Stored records
----------
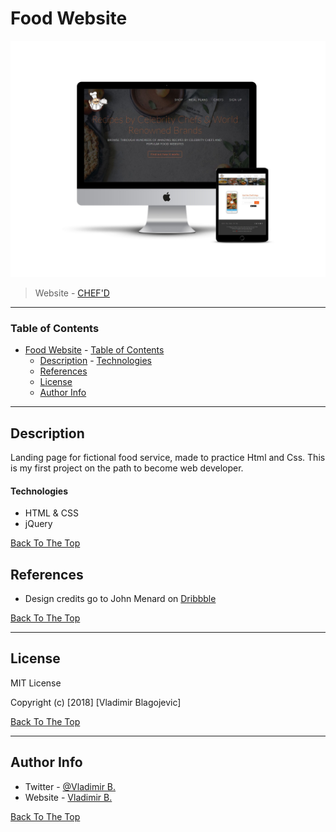 # Food Website

![Project Image](resources/img/chefdM.jpg)

>  Website - [CHEF'D]( https://vladimirblagojevic.github.io/Food-Website/)

---

### Table of Contents

- [Food Website](#food-website)
        - [Table of Contents](#table-of-contents)
    - [Description](#description)
            - [Technologies](#technologies)
    - [References](#references)
    - [License](#license)
    - [Author Info](#author-info)

---

## Description

 Landing page for fictional food service, made to practice Html and Css. This is my first project on the path to become web developer.

#### Technologies

- HTML & CSS
- jQuery


[Back To The Top](#read-me-template)



## References

- Design credits go to John Menard on [Dribbble](https://dribbble.com/shots/3320516-Chef-d-Website)

  
[Back To The Top](#read-me-template)

---

## License

MIT License

Copyright (c) [2018] [Vladimir Blagojevic]


[Back To The Top](#read-me-template)

---

## Author Info

- Twitter - [@Vladimir B.](https://twitter.com/Kvout90)
- Website - [Vladimir B.](https://github.com/VladimirBlagojevic)

[Back To The Top](#read-me-template)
----------
### [Required work]
A word-for-word copy of the lines above from the one with "## Description" through the one with "- Design credits", inclusive, is the only output wanted.

### [Expected answer]
## Description

 Landing page for fictional food service, made to practice Html and Css. This is my first project on the path to become web developer.

#### Technologies

- HTML & CSS
- jQuery


[Back To The Top](#read-me-template)



## References

- Design credits go to John Menard on [Dribbble](https://dribbble.com/shots/3320516-Chef-d-Website)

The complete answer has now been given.